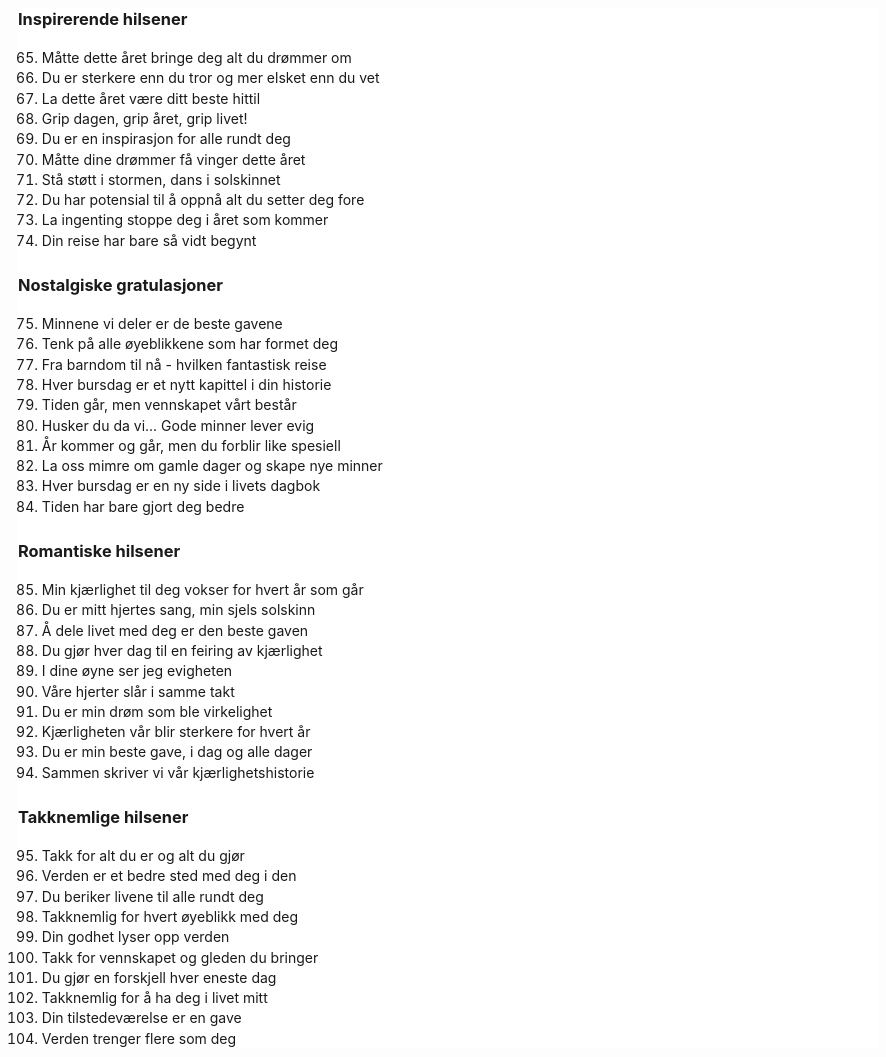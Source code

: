 ### Inspirerende hilsener

65. Måtte dette året bringe deg alt du drømmer om
66. Du er sterkere enn du tror og mer elsket enn du vet
67. La dette året være ditt beste hittil
68. Grip dagen, grip året, grip livet!
69. Du er en inspirasjon for alle rundt deg
70. Måtte dine drømmer få vinger dette året
71. Stå støtt i stormen, dans i solskinnet
72. Du har potensial til å oppnå alt du setter deg fore
73. La ingenting stoppe deg i året som kommer
74. Din reise har bare så vidt begynt

### Nostalgiske gratulasjoner

75. Minnene vi deler er de beste gavene
76. Tenk på alle øyeblikkene som har formet deg
77. Fra barndom til nå - hvilken fantastisk reise
78. Hver bursdag er et nytt kapittel i din historie
79. Tiden går, men vennskapet vårt består
80. Husker du da vi... Gode minner lever evig
81. År kommer og går, men du forblir like spesiell
82. La oss mimre om gamle dager og skape nye minner
83. Hver bursdag er en ny side i livets dagbok
84. Tiden har bare gjort deg bedre

### Romantiske hilsener

85. Min kjærlighet til deg vokser for hvert år som går
86. Du er mitt hjertes sang, min sjels solskinn
87. Å dele livet med deg er den beste gaven
88. Du gjør hver dag til en feiring av kjærlighet
89. I dine øyne ser jeg evigheten
90. Våre hjerter slår i samme takt
91. Du er min drøm som ble virkelighet
92. Kjærligheten vår blir sterkere for hvert år
93. Du er min beste gave, i dag og alle dager
94. Sammen skriver vi vår kjærlighetshistorie

### Takknemlige hilsener

95. Takk for alt du er og alt du gjør
96. Verden er et bedre sted med deg i den
97. Du beriker livene til alle rundt deg
98. Takknemlig for hvert øyeblikk med deg
99. Din godhet lyser opp verden
100. Takk for vennskapet og gleden du bringer
101. Du gjør en forskjell hver eneste dag
102. Takknemlig for å ha deg i livet mitt
103. Din tilstedeværelse er en gave
104. Verden trenger flere som deg
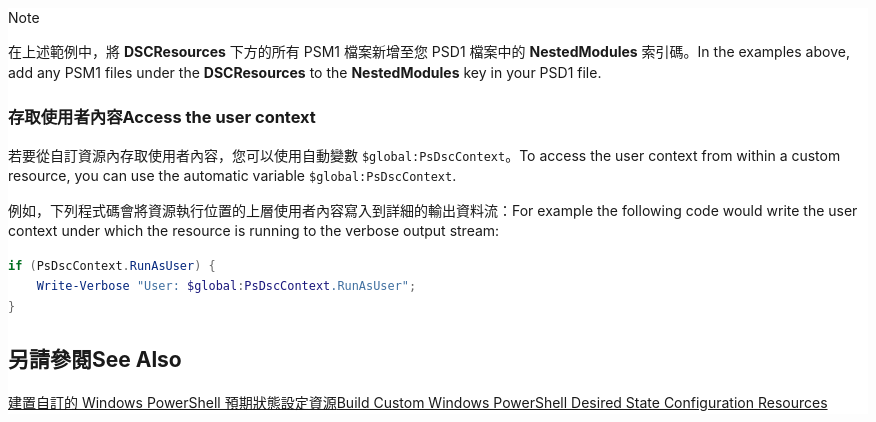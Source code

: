 > [!NOTE]
> <span data-ttu-id="9742f-166">在上述範例中，將 **DSCResources** 下方的所有 PSM1 檔案新增至您 PSD1 檔案中的 **NestedModules** 索引碼。</span><span class="sxs-lookup"><span data-stu-id="9742f-166">In the examples above, add any PSM1 files under the **DSCResources** to the **NestedModules** key in your PSD1 file.</span></span>

### <a name="access-the-user-context"></a><span data-ttu-id="9742f-167">存取使用者內容</span><span class="sxs-lookup"><span data-stu-id="9742f-167">Access the user context</span></span>

<span data-ttu-id="9742f-168">若要從自訂資源內存取使用者內容，您可以使用自動變數 `$global:PsDscContext`。</span><span class="sxs-lookup"><span data-stu-id="9742f-168">To access the user context from within a custom resource, you can use the automatic variable `$global:PsDscContext`.</span></span>

<span data-ttu-id="9742f-169">例如，下列程式碼會將資源執行位置的上層使用者內容寫入到詳細的輸出資料流：</span><span class="sxs-lookup"><span data-stu-id="9742f-169">For example the following code would write the user context under which the resource is running to the verbose output stream:</span></span>

```powershell
if (PsDscContext.RunAsUser) {
    Write-Verbose "User: $global:PsDscContext.RunAsUser";
}
```

## <a name="see-also"></a><span data-ttu-id="9742f-170">另請參閱</span><span class="sxs-lookup"><span data-stu-id="9742f-170">See Also</span></span>

[<span data-ttu-id="9742f-171">建置自訂的 Windows PowerShell 預期狀態設定資源</span><span class="sxs-lookup"><span data-stu-id="9742f-171">Build Custom Windows PowerShell Desired State Configuration Resources</span></span>](authoringResource.md)
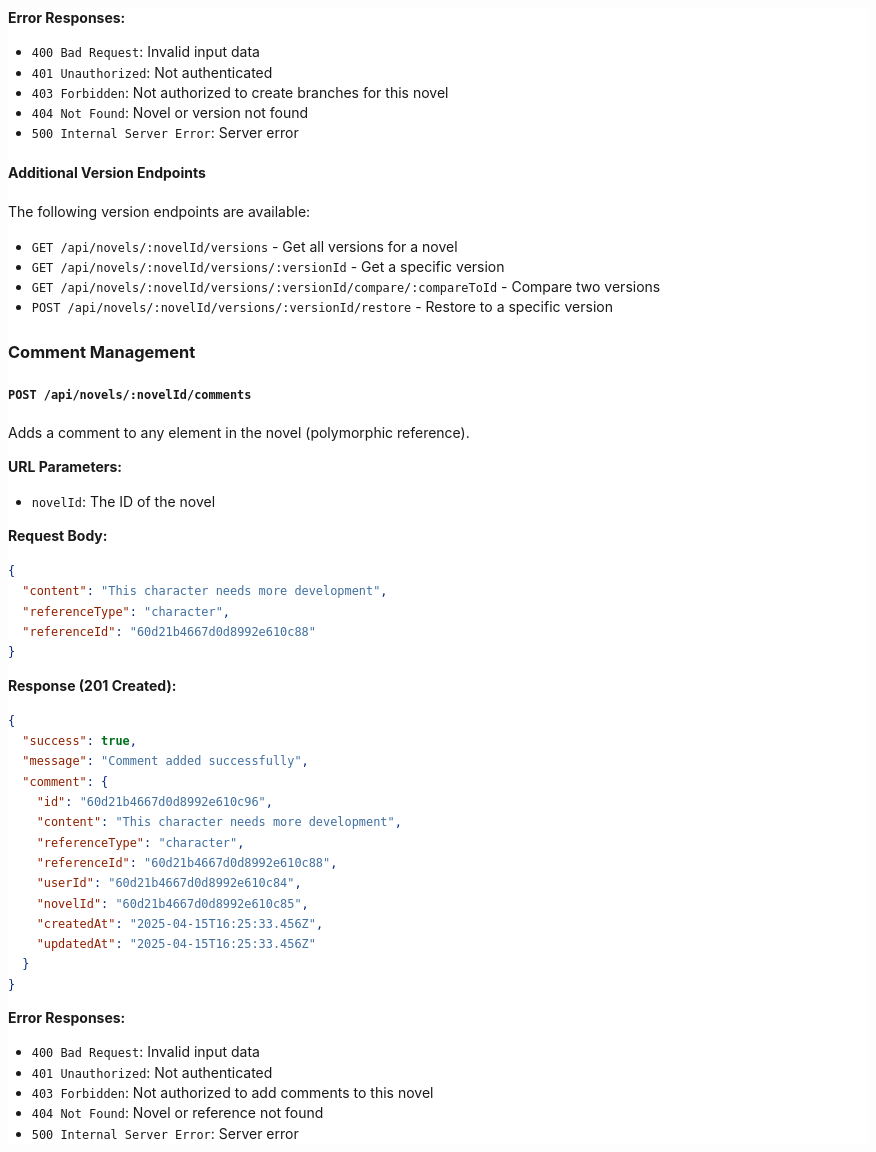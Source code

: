**Error Responses:**
- `400 Bad Request`: Invalid input data
- `401 Unauthorized`: Not authenticated
- `403 Forbidden`: Not authorized to create branches for this novel
- `404 Not Found`: Novel or version not found
- `500 Internal Server Error`: Server error

#### Additional Version Endpoints

The following version endpoints are available:

- `GET /api/novels/:novelId/versions` - Get all versions for a novel
- `GET /api/novels/:novelId/versions/:versionId` - Get a specific version
- `GET /api/novels/:novelId/versions/:versionId/compare/:compareToId` - Compare two versions
- `POST /api/novels/:novelId/versions/:versionId/restore` - Restore to a specific version

### Comment Management

#### `POST /api/novels/:novelId/comments`

Adds a comment to any element in the novel (polymorphic reference).

**URL Parameters:**
- `novelId`: The ID of the novel

**Request Body:**
```json
{
  "content": "This character needs more development",
  "referenceType": "character",
  "referenceId": "60d21b4667d0d8992e610c88"
}
```

**Response (201 Created):**
```json
{
  "success": true,
  "message": "Comment added successfully",
  "comment": {
    "id": "60d21b4667d0d8992e610c96",
    "content": "This character needs more development",
    "referenceType": "character",
    "referenceId": "60d21b4667d0d8992e610c88",
    "userId": "60d21b4667d0d8992e610c84",
    "novelId": "60d21b4667d0d8992e610c85",
    "createdAt": "2025-04-15T16:25:33.456Z",
    "updatedAt": "2025-04-15T16:25:33.456Z"
  }
}
```

**Error Responses:**
- `400 Bad Request`: Invalid input data
- `401 Unauthorized`: Not authenticated
- `403 Forbidden`: Not authorized to add comments to this novel
- `404 Not Found`: Novel or reference not found
- `500 Internal Server Error`: Server error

## GOAL OF THE EXERCISE
Every line above that includes the word "dine" should be listed.

## EXERCISE RESULT
70. Måtte dine drømmer få vinger dette året
89. I dine øyne ser jeg evigheten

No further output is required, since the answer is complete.